Why Beef Wellington?
There are a few reasons why I want to make this dish.
First, I love Gordon Ramsay. Ramsay is famous for his Beef Wellington, and I would have used his recipe rather than Emeril’s except for two things: my brain was too tired to think in metric and the individual recipe seemed better suited for this dinner for two. Yes, I know, Ramsay is an ass, but I still watch all of his shows. I like that he swears incessantly and makes professional chefs cry, yet still manages to be more loveable than Anthony Bourdain.
Next, I like to be challenged in the kitchen, and I like to try new foods. Stick a filet in some puff pastry with pasty mushrooms and duck liver? Hellzyeah! Ten-year-old me wouldn’t have eaten this stuff in a million years. Shoot, twenty-year-old me wouldn’t have tried it either. As a general rule, I hate mushrooms. But I might like ‘em like this. Right?
Finally, I heard this crazy tale about Beef Wellington being invented so that Christians could hide their meat eating from God during Lent. (Isn’t that just the best thing you’ve heard this week?)
I imagine the conversation going something like this: “But Thomas, you know we can’t have meat for supper tonight. It’s Lent! God will surely smite us!”
“Oh, just wrap it in puff pastry, Rachel. He’ll never know the difference.”
Now, I haven’t verified that this legend is entirely true (and please, school us all if you’re in the know), but it’s fantastic nonetheless.
Getting the Ingredients
That first picture is me at the Moody’s Butcher Shop in Avon, Indiana.
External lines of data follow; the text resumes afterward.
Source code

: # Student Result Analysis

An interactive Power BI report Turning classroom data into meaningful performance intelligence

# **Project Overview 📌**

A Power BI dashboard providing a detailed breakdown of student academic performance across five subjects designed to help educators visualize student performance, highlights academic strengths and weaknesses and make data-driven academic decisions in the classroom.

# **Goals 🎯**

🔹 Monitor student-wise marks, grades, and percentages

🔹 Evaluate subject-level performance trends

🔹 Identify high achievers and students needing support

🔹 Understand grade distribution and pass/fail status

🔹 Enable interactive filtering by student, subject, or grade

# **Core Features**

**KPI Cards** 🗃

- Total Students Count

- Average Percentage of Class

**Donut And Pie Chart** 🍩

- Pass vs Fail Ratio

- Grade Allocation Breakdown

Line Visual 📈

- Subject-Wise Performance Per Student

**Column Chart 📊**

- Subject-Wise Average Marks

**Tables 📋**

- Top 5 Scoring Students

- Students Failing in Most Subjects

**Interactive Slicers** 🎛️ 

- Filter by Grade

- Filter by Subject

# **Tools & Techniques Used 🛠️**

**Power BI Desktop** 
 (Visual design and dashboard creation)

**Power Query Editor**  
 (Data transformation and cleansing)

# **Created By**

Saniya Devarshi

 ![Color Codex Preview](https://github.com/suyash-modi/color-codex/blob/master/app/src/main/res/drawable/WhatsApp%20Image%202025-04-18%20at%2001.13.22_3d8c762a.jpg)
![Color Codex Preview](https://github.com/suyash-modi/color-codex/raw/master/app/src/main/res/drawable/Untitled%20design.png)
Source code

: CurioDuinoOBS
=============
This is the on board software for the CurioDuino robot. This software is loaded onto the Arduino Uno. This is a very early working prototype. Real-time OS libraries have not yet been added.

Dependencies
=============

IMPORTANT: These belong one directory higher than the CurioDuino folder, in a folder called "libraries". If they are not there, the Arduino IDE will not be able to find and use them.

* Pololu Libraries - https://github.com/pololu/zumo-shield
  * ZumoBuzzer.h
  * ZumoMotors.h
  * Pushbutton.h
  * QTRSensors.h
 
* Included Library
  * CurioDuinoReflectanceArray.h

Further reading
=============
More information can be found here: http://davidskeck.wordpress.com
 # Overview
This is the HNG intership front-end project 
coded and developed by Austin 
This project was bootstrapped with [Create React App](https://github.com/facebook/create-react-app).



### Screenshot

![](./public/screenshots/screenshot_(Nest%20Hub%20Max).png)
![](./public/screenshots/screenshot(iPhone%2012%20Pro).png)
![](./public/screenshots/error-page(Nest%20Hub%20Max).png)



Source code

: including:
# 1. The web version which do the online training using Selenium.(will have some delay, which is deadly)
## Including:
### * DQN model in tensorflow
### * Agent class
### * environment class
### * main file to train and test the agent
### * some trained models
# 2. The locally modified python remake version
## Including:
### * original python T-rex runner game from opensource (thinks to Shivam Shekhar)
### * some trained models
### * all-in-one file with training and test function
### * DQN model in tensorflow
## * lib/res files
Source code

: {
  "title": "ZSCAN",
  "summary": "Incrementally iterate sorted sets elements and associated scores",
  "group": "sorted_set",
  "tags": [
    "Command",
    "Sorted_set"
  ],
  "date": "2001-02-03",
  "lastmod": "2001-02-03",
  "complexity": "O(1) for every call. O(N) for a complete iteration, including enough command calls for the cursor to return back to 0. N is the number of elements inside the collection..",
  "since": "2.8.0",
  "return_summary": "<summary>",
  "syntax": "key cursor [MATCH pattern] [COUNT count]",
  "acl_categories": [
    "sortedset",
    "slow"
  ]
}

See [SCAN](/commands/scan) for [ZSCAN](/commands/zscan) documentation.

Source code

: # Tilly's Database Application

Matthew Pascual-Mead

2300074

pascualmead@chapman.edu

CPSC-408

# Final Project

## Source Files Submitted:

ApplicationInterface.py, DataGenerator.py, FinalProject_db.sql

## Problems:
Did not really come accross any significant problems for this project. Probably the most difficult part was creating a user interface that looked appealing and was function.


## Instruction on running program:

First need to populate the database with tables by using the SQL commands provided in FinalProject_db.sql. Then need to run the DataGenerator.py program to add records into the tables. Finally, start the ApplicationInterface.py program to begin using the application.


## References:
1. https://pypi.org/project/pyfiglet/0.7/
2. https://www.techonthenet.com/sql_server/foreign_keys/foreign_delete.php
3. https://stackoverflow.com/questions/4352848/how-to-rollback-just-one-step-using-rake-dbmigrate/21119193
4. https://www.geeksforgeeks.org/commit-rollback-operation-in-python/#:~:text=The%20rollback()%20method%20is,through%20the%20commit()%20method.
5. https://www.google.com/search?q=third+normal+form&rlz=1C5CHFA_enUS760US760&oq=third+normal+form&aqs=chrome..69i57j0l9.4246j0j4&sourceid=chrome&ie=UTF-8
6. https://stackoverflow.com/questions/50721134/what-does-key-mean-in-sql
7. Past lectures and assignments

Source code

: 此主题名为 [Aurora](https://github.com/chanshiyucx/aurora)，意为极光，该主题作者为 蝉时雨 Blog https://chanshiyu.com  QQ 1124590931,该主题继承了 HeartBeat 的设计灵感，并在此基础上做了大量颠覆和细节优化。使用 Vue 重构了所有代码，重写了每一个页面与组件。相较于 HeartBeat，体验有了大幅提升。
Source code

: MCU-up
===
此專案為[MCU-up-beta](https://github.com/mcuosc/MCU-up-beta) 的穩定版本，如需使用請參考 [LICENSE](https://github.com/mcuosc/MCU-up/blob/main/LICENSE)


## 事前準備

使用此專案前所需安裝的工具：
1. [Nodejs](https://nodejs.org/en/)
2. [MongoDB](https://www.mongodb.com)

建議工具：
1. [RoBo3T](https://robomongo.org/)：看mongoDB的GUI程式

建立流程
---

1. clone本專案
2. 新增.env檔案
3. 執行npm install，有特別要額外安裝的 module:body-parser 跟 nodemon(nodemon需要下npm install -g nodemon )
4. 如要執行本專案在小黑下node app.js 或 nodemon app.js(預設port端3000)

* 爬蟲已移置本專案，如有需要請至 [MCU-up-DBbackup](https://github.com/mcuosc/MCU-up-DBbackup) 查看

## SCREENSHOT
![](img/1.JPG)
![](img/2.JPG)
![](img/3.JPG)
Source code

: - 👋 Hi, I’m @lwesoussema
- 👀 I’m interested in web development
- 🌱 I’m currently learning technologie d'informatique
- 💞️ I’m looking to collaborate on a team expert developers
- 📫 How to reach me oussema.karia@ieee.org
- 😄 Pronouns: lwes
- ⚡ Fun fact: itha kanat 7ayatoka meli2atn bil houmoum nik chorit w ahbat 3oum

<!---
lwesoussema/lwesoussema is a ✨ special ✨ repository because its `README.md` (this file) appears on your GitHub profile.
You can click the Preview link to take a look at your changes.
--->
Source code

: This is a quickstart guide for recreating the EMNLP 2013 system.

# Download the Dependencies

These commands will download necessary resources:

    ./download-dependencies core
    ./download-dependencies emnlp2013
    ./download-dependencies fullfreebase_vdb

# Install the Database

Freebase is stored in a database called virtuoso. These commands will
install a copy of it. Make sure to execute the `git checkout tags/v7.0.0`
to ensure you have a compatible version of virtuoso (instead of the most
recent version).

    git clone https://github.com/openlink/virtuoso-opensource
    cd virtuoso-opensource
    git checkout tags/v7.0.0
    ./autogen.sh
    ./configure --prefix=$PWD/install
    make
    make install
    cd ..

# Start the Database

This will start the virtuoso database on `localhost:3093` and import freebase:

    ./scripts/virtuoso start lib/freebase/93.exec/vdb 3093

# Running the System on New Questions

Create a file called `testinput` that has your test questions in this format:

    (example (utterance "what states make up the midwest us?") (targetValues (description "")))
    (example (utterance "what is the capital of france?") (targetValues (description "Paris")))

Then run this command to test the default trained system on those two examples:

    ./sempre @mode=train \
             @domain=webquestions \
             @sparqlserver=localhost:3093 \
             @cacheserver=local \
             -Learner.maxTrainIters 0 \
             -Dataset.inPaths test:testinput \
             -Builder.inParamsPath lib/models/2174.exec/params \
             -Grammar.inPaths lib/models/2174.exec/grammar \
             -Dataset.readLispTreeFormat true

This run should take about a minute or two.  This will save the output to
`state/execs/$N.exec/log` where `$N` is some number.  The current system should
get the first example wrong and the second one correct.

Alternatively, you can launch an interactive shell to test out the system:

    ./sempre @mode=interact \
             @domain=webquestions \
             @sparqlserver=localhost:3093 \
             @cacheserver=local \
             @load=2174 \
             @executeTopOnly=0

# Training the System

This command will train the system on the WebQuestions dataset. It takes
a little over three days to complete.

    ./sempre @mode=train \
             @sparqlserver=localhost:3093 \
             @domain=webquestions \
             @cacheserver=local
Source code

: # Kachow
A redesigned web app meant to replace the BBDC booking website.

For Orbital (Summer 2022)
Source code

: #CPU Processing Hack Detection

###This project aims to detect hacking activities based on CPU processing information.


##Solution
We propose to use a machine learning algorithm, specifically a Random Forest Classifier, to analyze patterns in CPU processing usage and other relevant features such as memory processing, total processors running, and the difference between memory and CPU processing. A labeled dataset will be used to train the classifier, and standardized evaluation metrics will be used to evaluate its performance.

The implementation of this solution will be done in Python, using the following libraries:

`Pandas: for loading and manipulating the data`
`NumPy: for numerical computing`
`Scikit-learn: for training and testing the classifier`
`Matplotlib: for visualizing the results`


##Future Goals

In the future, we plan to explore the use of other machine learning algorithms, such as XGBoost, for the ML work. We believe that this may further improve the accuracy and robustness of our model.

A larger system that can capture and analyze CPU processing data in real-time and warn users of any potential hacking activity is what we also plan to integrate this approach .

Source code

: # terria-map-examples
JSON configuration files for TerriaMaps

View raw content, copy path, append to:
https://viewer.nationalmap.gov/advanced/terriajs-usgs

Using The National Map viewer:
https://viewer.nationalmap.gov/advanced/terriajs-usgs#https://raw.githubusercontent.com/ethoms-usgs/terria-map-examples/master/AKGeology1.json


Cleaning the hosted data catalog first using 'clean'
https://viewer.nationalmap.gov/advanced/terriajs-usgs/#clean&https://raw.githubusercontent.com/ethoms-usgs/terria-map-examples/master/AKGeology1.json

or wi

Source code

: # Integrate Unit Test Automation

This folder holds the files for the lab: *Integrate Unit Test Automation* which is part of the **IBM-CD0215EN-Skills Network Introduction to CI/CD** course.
Now, Dan and I actually intended to make Beef Wellington over the 4th of July holiday, but do you know what you find when you get to the butcher one hour before close on the Saturday of a Super Mega Cookout Weekend? A raped display case with a couple of brat burgers and a few pounds of ground beef cowering in a far corner.
I would like to make a quick plug for local butchers. I was first introduced to Moody through my Green B.E.A.N. delivery. Their meat is two hundred times better than any similar product I’ve eaten from anywhere else. The animals are raised right, and I value that. I’ve accepted that I’m a life-long omnivore, but I love animals and I take the circumstances of their lives and death pretty seriously. I’m not perfect, but I’ll gladly spend extra money for cage-free eggs and purchase meat that comes from local cows that spend their time on this earth hunting grass.
If you have never eaten meat from a local butcher, put it on your bucket list now. I’ll wait.
We also went to a local farmer’s market and a grocery store whose name shall not be uttered on this blog.
Making Emeril’s Beef Wellington: Part 2 Coming Soon
The puff pastry is thawing and I’m excited to dive into this recipe tomorrow afternoon. Later on in the week, I’ll have pictures posted, and you can find out whether Dan and I were successful in this culinary endeavor. Wish us luck!